Rheumatic heart disease is an unfortunate side effect of rheumatic fever. Rheumatic fever is a rare complication that can develop after a bacterial infection of the throat, such as strep throat and scarlet fever, and causes inflammation of the heart, joints, skin, and brain.
The inflammation characteristic of rheumatic fever sometimes seeps into the heart, where it can damage heart valves, meaning some of the blood can flow through the valves in the wrong direction, rather than being pumped out. properly in the body. The disease can ultimately lead to disability due to heart failure and lead to the death of young patients.
Fortunately, this type of heart damage can be seen by trained eyes. Our team of echocardiographs – which are rare in South Africa – use portable echocardiographic machines to detect the disease. Caught quite early, the disease is easily treated with antibiotics.
We were trained by a Cape Town cardiologist, before going to three primary schools in the region where we provided free heart scans to over 1,000 children, ages 8 to 15.

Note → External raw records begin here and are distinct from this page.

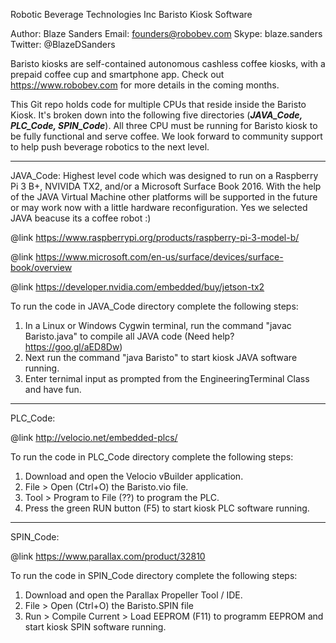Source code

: Robotic Beverage Technologies Inc Baristo Kiosk Software 

Author: Blaze Sanders Email: founders@robobev.com Skype: blaze.sanders Twitter: @BlazeDSanders

Baristo kiosks are self-contained autonomous cashless coffee kiosks, with a prepaid coffee  cup and smartphone app. Check out https://www.robobev.com for more details in the coming months.

This Git repo holds code for multiple CPUs that reside inside the Baristo Kiosk. It's broken down into the following five directories (***JAVA_Code, PLC_Code, SPIN_Code***). All three CPU must be running for Baristo kiosk to be fully functional and serve coffee. We look forward to community support to help push beverage robotics to the next level.

***

JAVA_Code: Highest level code which was designed to run on a Raspberry Pi 3 B+, NVIVIDA TX2, and/or a Microsoft Surface Book 2016. With the help of the JAVA Virtual Machine other platforms will be supported in the future or may work now with a little hardware reconfiguration. Yes we selected JAVA beacuse its a coffee robot :)

@link https://www.raspberrypi.org/products/raspberry-pi-3-model-b/

@link https://www.microsoft.com/en-us/surface/devices/surface-book/overview 

@link https://developer.nvidia.com/embedded/buy/jetson-tx2


To run the code in JAVA_Code directory complete the following steps:
1. In a Linux or Windows Cygwin terminal, run the command "javac Baristo.java" to compile all JAVA code (Need help? https://goo.gl/aED8Dw)
2. Next run the command "java Baristo" to start kiosk JAVA software running.  
3. Enter ternimal input as prompted from the EngineeringTerminal Class and have fun.

***

PLC_Code: 

@link  http://velocio.net/embedded-plcs/

To run the code in PLC_Code directory complete the following steps:
1. Download and open the Velocio vBuilder application.
2. File > Open (Ctrl+O) the Baristo.vio file.
3. Tool > Program to File (??) to program the PLC.
4. Press the green RUN button (F5) to start kiosk PLC software running.

***

SPIN_Code: 

@link https://www.parallax.com/product/32810

To run the code in SPIN_Code directory complete the following steps:
1. Download and open the Parallax Propeller Tool / IDE.
2. File > Open (Ctrl+O) the Baristo.SPIN file
3. Run > Compile Current > Load EEPROM (F11) to programm EEPROM and start kiosk SPIN software running. 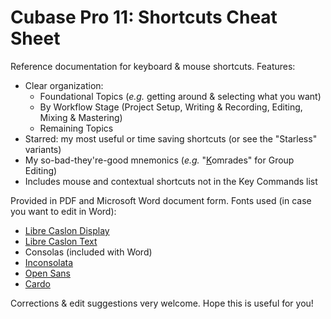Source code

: # Cubase Pro 11: Shortcuts Cheat Sheet

Reference documentation for keyboard &amp; mouse shortcuts. Features:
- Clear organization:
  - Foundational Topics (*e.g.* getting around &amp; selecting what you want)
  - By Workflow Stage (Project Setup, Writing &amp; Recording, Editing, Mixing &amp; Mastering)
  - Remaining Topics
- Starred: my most useful or time saving shortcuts (or see the "Starless" variants)
- My so-bad-they're-good mnemonics (*e.g.* "<u>K</u>omrades" for Group Editing)
- Includes mouse and contextual shortcuts not in the Key Commands list

Provided in PDF and Microsoft Word document form. Fonts used (in case you want to edit in Word):
- [Libre Caslon Display](https://fonts.google.com/specimen/Libre+Caslon+Display)
- [Libre Caslon Text](https://fonts.google.com/specimen/Libre+Caslon+Text)
- Consolas (included with Word)
- [Inconsolata](https://fonts.google.com/specimen/Inconsolata)
- [Open Sans](https://fonts.google.com/specimen/Open+Sans)
- [Cardo](https://fonts.google.com/specimen/Cardo)

Corrections &amp; edit suggestions very welcome. Hope this is useful for you!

At the first elementary school we visited, we found a boy with severe heart disease. Two of the cusps – the pieces of tissue that make up the heart valves – had fused, meaning her aortic valve is made up of two cusps, rather than the normal three. He had no idea he was living with this condition. While this disease is not rheumatic, this type of bicuspid heart valve could mean he could potentially develop breathing difficulties, chest pain, and fatigue later in life – and it could be life threatening, especially. in getting older. This child will now be closely watched and will have the surgery he needs if necessary.
The same day, we find the smiling girl who turns out to have a congenital heart defect that was “lost to follow-up” after her operation. We learn from Dr Luke Hunter, a Cardiologist in Cape Town who trained our group of volunteers, that this is a common problem as many families fear that medical bills could cripple their families. Finding out that this child needs additional medical follow-up could mean that she will live a longer, healthier life with follow-up.
The next day, we go to the less developed area of ââGrabouw and find the first confirmed case of rheumatic heart disease in another elementary school girl. The team is also finding a few other borderline cases of rheumatic heart disease, finding a total of 16 cases this week alone – plus one more case of congenital heart disease, bringing the total to three. All of these results are life changing for the children and families affected.
Our work found fewer cases of rheumatic heart disease in the region than in the previous year, which could mean that the disease is on the decline in the region. However, continued work in Cape Town will help continue to detect silent heart disease in the region, which is tragically shortening the lives of young people in Africa.